Asking For It - by Louise O'Neill

Title: Asking For It
Author: Louise O'Neill
Published: 3 Sep 2015
Series: -
Rating: 4 stars
Synopsis: 
It’s the beginning of the summer in a small town in Ireland. Emma O’Donovan is eighteen years old, beautiful, happy, confident.
One night, there’s a party. Everyone is there. All eyes are on Emma.
The next morning, she wakes on the front porch of her house. She can’t remember what happened, she doesn’t know how she got there.
She doesn’t know why she’s in pain.
But everyone else does. Photographs taken at the party show, in explicit detail, what happened to Emma that night.
But sometimes people don’t want to believe what is right in front of them, especially when the truth concerns the town’s heroes…

Trigger Warning: non-consent, suicide

I received this book as an ebook from NetGalley in return for an honest review.

It didn't take me as long to read this book as I thought it would because I have been in a massive reading slump for months. However it did make a lot of powerful points.

"No one forced them to wear that. They're just asking for something to happen to them like that."

No.

No one forced the perpetrator to do what they did either, but they did it because they wanted to do it.

The main point of his book is that no one is ever 'asking for it' because of what they wear, how they act, and so on. Victims of sexual crimes shouldn't be made to feel punished for something that isn't their fault.

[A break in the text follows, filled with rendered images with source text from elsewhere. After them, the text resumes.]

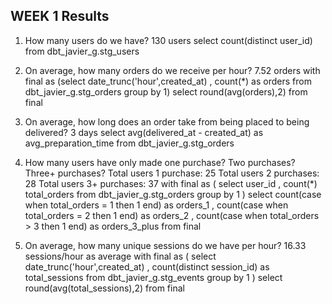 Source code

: ## WEEK 1 Results
1. How many users do we have?
    130 users
    select count(distinct user_id) from dbt_javier_g.stg_users
2. On average, how many orders do we receive per hour?
    7.52 orders
    with final as (select 
        date_trunc('hour',created_at)
        , count(*) as orders
    from dbt_javier_g.stg_orders
    group by 1)
    select round(avg(orders),2) from final

3. On average, how long does an order take from being placed to being delivered?
    3 days
    select 
        avg(delivered_at - created_at) as avg_preparation_time
    from dbt_javier_g.stg_orders

4. How many users have only made one purchase? Two purchases? Three+ purchases?
    Total users 1 purchase: 25
    Total users 2 purchases: 28
    Total users 3+ purchases: 37
    with final as (
        select 
            user_id
            , count(*) total_orders
        from dbt_javier_g.stg_orders
        group by 1
        )
    select
    count(case when total_orders = 1 then 1 end) as orders_1
    , count(case when total_orders = 2 then 1 end) as orders_2
    , count(case when total_orders > 3 then 1 end) as orders_3_plus
    from final

5. On average, how many unique sessions do we have per hour?
    16.33 sessions/hour as average
    with final as (
        select 
            date_trunc('hour',created_at)
            , count(distinct session_id) as total_sessions
        from dbt_javier_g.stg_events
        group by 1
    )
    select
        round(avg(total_sessions),2)
    from final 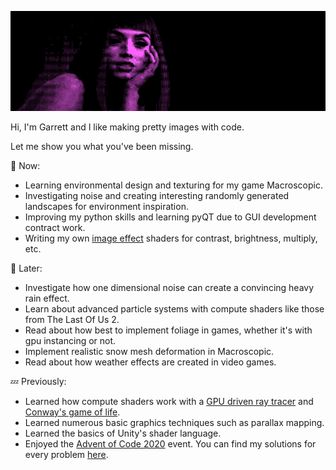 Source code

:![Aiko Banner](https://github.com/GarrettGunnell/GarrettGunnell/blob/main/Banner.png)

Hi, I'm Garrett and I like making pretty images with code. 

Let me show you what you've been missing.

💬 Now:
- Learning environmental design and texturing for my game Macroscopic.
- Investigating noise and creating interesting randomly generated landscapes for environment inspiration.
- Improving my python skills and learning pyQT due to GUI development contract work.
- Writing my own [image effect](https://github.com/GarrettGunnell/Image-Effects) shaders for contrast, brightness, multiply, etc.

💭 Later:
- Investigate how one dimensional noise can create a convincing heavy rain effect.
- Learn about advanced particle systems with compute shaders like those from The Last Of Us 2.
- Read about how best to implement foliage in games, whether it's with gpu instancing or not.
- Implement realistic snow mesh deformation in Macroscopic.
- Read about how weather effects are created in video games.

💤 Previously:
- Learned how compute shaders work with a [GPU driven ray tracer](https://github.com/GarrettGunnell/Compute-Ray-Tracer) and [Conway's game of life](https://github.com/GarrettGunnell/Compute-Game-Of-Life).
- Learned numerous basic graphics techniques such as parallax mapping.
- Learned the basics of Unity's shader language.
- Enjoyed the [Advent of Code 2020](https://adventofcode.com/) event. You can find my solutions for every problem [here](https://github.com/GarrettGunnell/Advent-Of-Code-2020).
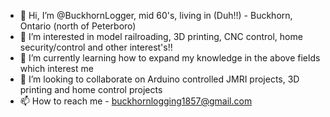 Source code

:- 👋 Hi, I’m @BuckhornLogger, mid 60's, living in (Duh!!) - Buckhorn, Ontario (north of Peterboro)
- 👀 I’m interested in model railroading, 3D printing, CNC control, home security/control and other interest's!!
- 🌱 I’m currently learning how to expand my knowledge in the above fields which interest me
- 💞️ I’m looking to collaborate on Arduino controlled JMRI projects, 3D printing and home control projects
- 📫 How to reach me - buckhornlogging1857@gmail.com

<!---
BuckhornLogger/BuckhornLogger is a ✨ special ✨ repository because its `README.md` (this file) appears on your GitHub profile.
You can click the Preview link to take a look at your changes.
--->
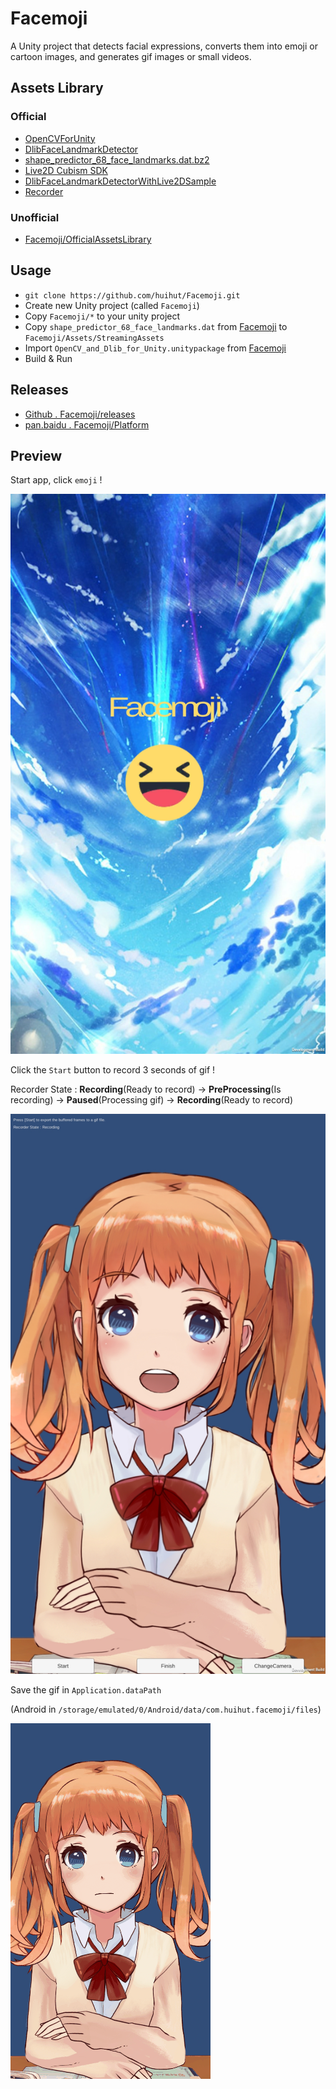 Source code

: # Facemoji

A Unity project that detects facial expressions, converts them into emoji or cartoon images, and generates gif images or small videos.

## Assets Library

### Official

* [OpenCVForUnity](https://enoxsoftware.com/opencvforunity/)
* [DlibFaceLandmarkDetector](https://enoxsoftware.com/dlibfacelandmarkdetector/)
* [shape_predictor_68_face_landmarks.dat.bz2](http://dlib.net/files/shape_predictor_68_face_landmarks.dat.bz2)
* [Live2D Cubism SDK](http://sites.cybernoids.jp/cubism-sdk2_e/unity_2-1)
* [DlibFaceLandmarkDetectorWithLive2DSample](https://github.com/utibenkei/DlibFaceLandmarkDetectorWithLive2DSample)
* [Recorder](https://github.com/Chman/Moments)

### Unofficial

* [Facemoji/OfficialAssetsLibrary](http://pan.baidu.com/s/1eSnKtoQ)

## Usage

* `git clone https://github.com/huihut/Facemoji.git`
* Create new Unity project (called `Facemoji`)
* Copy `Facemoji/*` to your unity project
* Copy `shape_predictor_68_face_landmarks.dat` from [Facemoji](http://pan.baidu.com/s/1eSnKtoQ) to `Facemoji/Assets/StreamingAssets`
* Import `OpenCV_and_Dlib_for_Unity.unitypackage` from [Facemoji](http://pan.baidu.com/s/1eSnKtoQ)
* Build & Run

## Releases

* [Github . Facemoji/releases](https://github.com/huihut/Facemoji/releases)
* [pan.baidu . Facemoji/Platform](http://pan.baidu.com/s/1eSnKtoQ)

## Preview

Start app, click `emoji` !

![](Images/Screenshot_Menu.jpg)

Click the `Start` button to record 3 seconds of gif !

Recorder State : **Recording**(Ready to record) -> **PreProcessing**(Is recording) -> **Paused**(Processing gif) -> **Recording**(Ready to record)

![](Images/Screenshot_CamTexture.jpg)

Save the gif in `Application.dataPath`

(Android in `/storage/emulated/0/Android/data/com.huihut.facemoji/files`)

![](Images/GifCapture.gif)
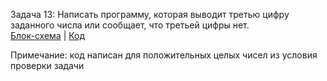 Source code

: Задача 13: Написать программу, которая выводит третью цифру заданного числа или сообщает, что третьей цифры нет.  
[Блок-схема](alg.drawio.png) | [Код](Program.cs)  

Примечание: код написан для положительных целых чисел из условия проверки задачи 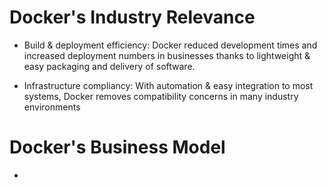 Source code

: # Docker's Industry Relevance

- Build & deployment efficiency: Docker reduced development times and increased deployment numbers in businesses thanks to lightweight & easy packaging and delivery of software. 

- Infrastructure compliancy: With automation & easy integration to most systems, Docker removes compatibility concerns in many industry environments


# Docker's Business Model
- 
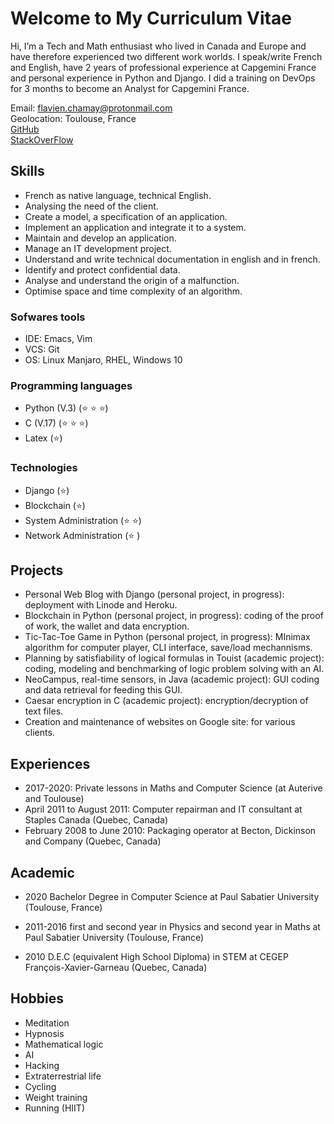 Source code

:# Welcome to My Curriculum Vitae
Hi, I’m a Tech and Math enthusiast who lived in Canada and Europe and have therefore experienced two different work worlds. I speak/write French and English, have 2 years of professional experience at Capgemini France and personal experience in Python and Django. I did a training on DevOps for 3 months to become an Analyst for Capgemini France.

Email: [flavien.chamay@protonmail.com](mailto:flavien.chamay@protonmail.com) \
Geolocation: Toulouse, France \
[GitHub](https://github.com/flavienChamay) \
[StackOverFlow](https://stackoverflow.com/users/7347010/flavien-chamay?tab=profile)

## Skills 
* French as native language, technical English.
* Analysing the need of the client.
* Create a model, a specification of an application.
* Implement an application and integrate it to a system.
* Maintain and develop an application.
* Manage an IT development project.
* Understand and write technical documentation in english and in french.
* Identify and protect confidential data.
* Analyse and understand the origin of a malfunction.
* Optimise space and time complexity of an algorithm.

### Sofwares tools
* IDE: Emacs, Vim
* VCS: Git
* OS: Linux Manjaro, RHEL, Windows 10

### Programming languages
* Python (V.3) (:star: :star: :star:)
* C (V.17) (:star: :star: :star:)
* Latex (:star:)


### Technologies
* Django (:star:)
* Blockchain (:star:)
* System Administration (:star: :star:)
* Network Administration (:star: )

## Projects
* Personal Web Blog with Django (personal project, in progress): deployment with Linode and Heroku.
* Blockchain in Python (personal project, in progress): coding of the proof of work, the wallet and data encryption.
* Tic-Tac-Toe Game in Python (personal project, in progress): MInimax algorithm for computer player, CLI interface, save/load mechannisms.  
* Planning by satisfiability of logical formulas in Touist (academic project): coding, modeling and benchmarking of logic problem solving with an AI.
* NeoCampus, real-time sensors, in Java (academic project): GUI coding and data retrieval for feeding this GUI.
* Caesar encryption in C (academic project): encryption/decryption of text files.
* Creation and maintenance of websites on Google site: for various clients.



## Experiences
* 2017-2020: Private lessons in Maths and Computer Science (at Auterive and Toulouse)
* April 2011 to August 2011: Computer repairman and IT consultant at Staples Canada (Quebec, Canada)
* February 2008 to June 2010: Packaging operator at Becton, Dickinson and Company (Quebec, Canada)




## Academic

* 2020 Bachelor Degree in Computer Science at Paul Sabatier University (Toulouse, France)

* 2011-2016 first and second year in Physics and second year in Maths at Paul Sabatier University (Toulouse, France)

* 2010 D.E.C (equivalent High School Diploma) in STEM at CEGEP François-Xavier-Garneau (Quebec, Canada)



## Hobbies
* Meditation
* Hypnosis
* Mathematical logic
* AI
* Hacking
* Extraterrestrial life
* Cycling
* Weight training
* Running (HIIT)
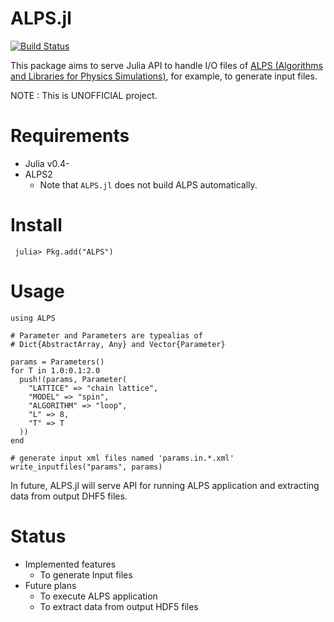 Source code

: # ALPS.jl

[![Build Status](https://travis-ci.org/yomichi/ALPS.jl.svg?branch=master)](https://travis-ci.org/yomichi/ALPS.jl)

This package aims to serve Julia API to handle I/O files of [ALPS (Algorithms and Libraries for Physics Simulations)](http://alps.comp-phys.org/mediawiki/index.php/Main_Page), for example, to generate input files.

NOTE : This is UNOFFICIAL project.

# Requirements
- Julia v0.4-
- ALPS2
    - Note that `ALPS.jl` does not build ALPS automatically.

# Install

     julia> Pkg.add("ALPS")

# Usage

    using ALPS

    # Parameter and Parameters are typealias of
    # Dict{AbstractArray, Any} and Vector{Parameter}

    params = Parameters()
    for T in 1.0:0.1:2.0
      push!(params, Parameter(
        "LATTICE" => "chain lattice",
        "MODEL" => "spin",
        "ALGORITHM" => "loop",
        "L" => 8,
        "T" => T
      ))
    end

    # generate input xml files named 'params.in.*.xml'
    write_inputfiles("params", params)

In future, ALPS.jl will serve API for running ALPS application and extracting data from output DHF5 files.

# Status
- Implemented features
    - To generate Input files
- Future plans 
    - To execute ALPS application
    - To extract data from output HDF5 files

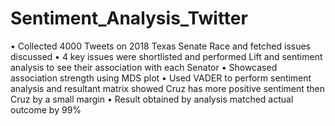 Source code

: # Sentiment_Analysis_Twitter
•	Collected 4000 Tweets on 2018 Texas Senate Race and fetched issues discussed 
•	4 key issues were shortlisted and performed Lift and sentiment analysis to see their association with each Senator
•	Showcased association strength using MDS plot
•	Used VADER to perform sentiment analysis and resultant matrix showed Cruz has more positive sentiment then Cruz by a small margin
•	Result obtained by analysis matched actual outcome by 99%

When the main character, Emma, had that happen to her, she didn't know how to cope. Yet no one takes her side and believes her (not even her best friends). This is because she wasn't the nicest person (even to her best friends), she dressed what could be classed as inappropriately, and she had slept with people before. But that's sort of the point - non-consented sex can happen to anyone of any age, race, gender, or personality type.

"They are all innocent until proven guilty. Not me, I am a liar until proven honest."

This is a book that I urge you to read. This is a book that I urge everyone to read. Especially those in high school. It's hit-you-in-the-face honesty that we live in a world like this, and Louise O'Neill doesn't sugar coat that fact.

This is a book that will stay in your mind.